▶ [WHAT TO DO]: In the data below, count every line that holds the string "мистики" and reply with the number alone.

========

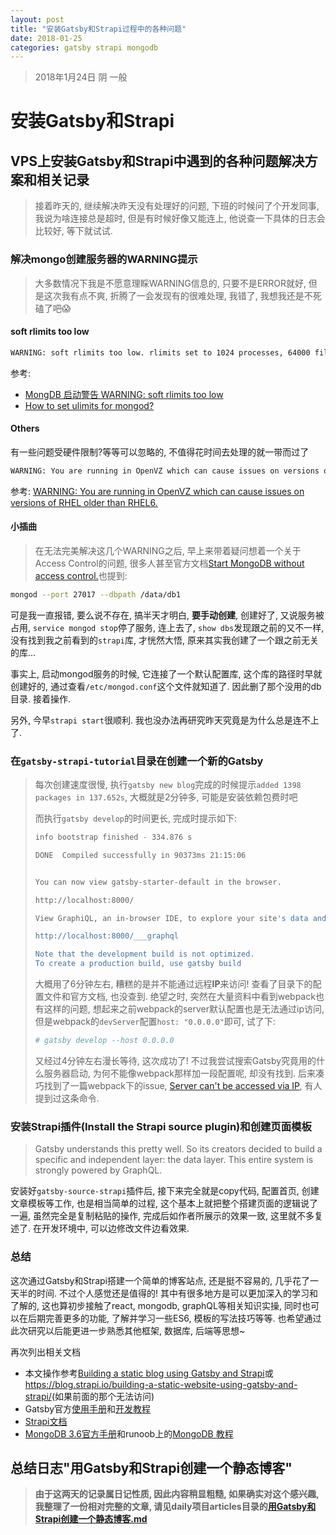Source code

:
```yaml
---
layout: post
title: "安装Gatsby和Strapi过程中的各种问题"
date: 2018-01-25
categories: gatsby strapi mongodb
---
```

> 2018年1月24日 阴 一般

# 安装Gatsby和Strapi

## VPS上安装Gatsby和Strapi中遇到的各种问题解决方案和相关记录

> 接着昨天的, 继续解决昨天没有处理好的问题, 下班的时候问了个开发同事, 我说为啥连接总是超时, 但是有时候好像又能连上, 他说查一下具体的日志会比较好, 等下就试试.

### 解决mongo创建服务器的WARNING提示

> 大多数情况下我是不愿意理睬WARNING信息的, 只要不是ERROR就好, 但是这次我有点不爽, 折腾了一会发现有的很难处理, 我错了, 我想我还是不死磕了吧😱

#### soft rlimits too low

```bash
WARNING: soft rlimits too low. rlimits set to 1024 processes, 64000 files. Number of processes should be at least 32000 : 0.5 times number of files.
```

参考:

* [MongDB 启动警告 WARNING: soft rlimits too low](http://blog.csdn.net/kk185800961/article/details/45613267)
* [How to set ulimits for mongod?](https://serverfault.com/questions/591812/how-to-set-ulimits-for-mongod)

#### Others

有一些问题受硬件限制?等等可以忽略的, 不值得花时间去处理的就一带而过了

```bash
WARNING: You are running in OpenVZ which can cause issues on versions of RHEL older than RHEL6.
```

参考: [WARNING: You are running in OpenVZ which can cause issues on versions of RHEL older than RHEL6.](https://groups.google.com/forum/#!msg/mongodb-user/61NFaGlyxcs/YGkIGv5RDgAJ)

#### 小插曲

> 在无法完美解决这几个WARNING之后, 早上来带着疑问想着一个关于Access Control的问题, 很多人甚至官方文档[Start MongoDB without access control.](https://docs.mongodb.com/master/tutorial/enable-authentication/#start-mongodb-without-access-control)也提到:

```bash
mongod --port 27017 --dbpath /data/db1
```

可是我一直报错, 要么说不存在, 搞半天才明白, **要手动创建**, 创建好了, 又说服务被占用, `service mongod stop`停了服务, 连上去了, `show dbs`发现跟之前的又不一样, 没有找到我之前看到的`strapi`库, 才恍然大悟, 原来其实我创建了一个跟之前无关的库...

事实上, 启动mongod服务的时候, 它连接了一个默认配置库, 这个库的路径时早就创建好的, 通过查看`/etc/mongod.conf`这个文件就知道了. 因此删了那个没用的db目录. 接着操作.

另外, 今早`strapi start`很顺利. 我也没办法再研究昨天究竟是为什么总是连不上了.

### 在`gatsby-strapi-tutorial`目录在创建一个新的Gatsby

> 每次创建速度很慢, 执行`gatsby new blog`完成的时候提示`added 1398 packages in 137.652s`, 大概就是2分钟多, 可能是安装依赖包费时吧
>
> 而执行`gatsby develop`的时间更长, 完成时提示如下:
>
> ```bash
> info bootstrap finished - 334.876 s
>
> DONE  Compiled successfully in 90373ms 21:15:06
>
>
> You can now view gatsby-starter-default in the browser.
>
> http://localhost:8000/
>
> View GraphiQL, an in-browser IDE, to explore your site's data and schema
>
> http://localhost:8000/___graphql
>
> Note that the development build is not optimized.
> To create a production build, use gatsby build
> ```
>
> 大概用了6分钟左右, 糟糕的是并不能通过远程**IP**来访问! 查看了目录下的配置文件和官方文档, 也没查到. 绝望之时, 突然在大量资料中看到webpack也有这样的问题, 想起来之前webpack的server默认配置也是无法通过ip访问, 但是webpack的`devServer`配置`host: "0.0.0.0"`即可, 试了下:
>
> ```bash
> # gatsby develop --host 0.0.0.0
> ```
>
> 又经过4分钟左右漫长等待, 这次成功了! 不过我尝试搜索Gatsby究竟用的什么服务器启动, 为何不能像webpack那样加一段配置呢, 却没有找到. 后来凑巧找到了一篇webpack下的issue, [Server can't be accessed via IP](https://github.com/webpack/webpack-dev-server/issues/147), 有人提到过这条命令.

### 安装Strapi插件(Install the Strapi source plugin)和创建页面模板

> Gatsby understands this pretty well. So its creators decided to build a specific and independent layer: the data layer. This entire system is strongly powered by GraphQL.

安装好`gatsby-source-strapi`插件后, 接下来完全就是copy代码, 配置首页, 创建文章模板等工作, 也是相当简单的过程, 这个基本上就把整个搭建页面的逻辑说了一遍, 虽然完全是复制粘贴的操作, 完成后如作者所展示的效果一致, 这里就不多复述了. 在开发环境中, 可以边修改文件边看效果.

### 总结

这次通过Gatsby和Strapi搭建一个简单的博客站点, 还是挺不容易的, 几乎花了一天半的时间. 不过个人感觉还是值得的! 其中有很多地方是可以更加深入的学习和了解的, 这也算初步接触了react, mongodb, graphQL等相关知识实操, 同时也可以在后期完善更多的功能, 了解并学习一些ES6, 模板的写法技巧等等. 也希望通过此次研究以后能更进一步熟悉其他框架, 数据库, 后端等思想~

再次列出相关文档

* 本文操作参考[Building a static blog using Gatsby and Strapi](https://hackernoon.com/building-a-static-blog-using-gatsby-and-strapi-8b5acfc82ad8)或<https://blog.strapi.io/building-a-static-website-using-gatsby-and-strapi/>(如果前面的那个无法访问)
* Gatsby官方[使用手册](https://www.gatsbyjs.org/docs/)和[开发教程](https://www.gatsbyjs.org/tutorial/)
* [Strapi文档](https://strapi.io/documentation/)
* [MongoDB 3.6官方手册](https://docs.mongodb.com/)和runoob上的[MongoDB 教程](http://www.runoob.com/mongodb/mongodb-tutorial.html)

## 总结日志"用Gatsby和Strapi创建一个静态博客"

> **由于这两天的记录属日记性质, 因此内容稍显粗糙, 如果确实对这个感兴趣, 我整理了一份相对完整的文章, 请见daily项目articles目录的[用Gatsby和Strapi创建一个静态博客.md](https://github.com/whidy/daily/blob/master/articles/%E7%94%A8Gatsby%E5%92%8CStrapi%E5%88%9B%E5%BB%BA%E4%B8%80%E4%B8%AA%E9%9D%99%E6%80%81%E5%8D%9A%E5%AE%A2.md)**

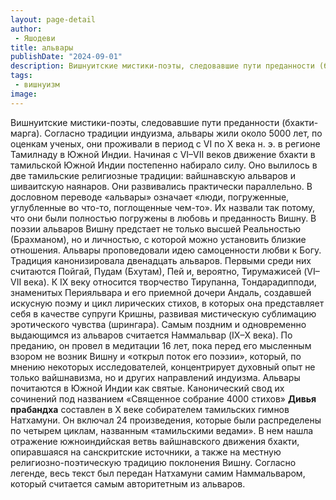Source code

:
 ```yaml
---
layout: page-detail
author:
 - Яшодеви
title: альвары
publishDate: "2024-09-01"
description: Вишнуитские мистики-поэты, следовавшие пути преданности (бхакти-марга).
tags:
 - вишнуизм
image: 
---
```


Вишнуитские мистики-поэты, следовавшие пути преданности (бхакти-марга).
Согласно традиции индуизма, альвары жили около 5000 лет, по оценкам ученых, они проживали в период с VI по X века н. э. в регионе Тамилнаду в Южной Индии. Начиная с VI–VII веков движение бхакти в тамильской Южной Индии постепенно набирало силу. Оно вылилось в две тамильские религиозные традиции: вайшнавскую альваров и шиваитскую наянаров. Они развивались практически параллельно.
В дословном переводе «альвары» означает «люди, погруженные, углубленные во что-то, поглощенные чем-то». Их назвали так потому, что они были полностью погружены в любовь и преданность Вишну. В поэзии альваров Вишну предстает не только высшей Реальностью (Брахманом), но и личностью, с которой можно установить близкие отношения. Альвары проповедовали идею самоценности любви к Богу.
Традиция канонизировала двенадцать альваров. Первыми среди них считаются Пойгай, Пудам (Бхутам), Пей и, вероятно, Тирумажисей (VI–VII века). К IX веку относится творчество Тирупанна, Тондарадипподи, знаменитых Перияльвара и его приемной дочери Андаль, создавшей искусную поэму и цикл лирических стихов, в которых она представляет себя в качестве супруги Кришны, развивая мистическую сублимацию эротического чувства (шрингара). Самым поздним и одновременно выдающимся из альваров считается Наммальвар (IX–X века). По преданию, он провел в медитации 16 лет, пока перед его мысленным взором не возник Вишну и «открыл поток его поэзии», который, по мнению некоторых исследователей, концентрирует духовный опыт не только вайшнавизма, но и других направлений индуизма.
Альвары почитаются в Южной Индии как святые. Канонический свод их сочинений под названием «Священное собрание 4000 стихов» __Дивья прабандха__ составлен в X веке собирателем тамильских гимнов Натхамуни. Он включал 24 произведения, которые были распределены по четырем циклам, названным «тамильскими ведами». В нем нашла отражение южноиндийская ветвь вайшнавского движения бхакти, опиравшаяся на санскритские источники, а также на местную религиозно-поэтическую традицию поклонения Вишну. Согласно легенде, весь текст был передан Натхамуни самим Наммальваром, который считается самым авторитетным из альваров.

========

▶ [EXERCISE OUTPUT]: 2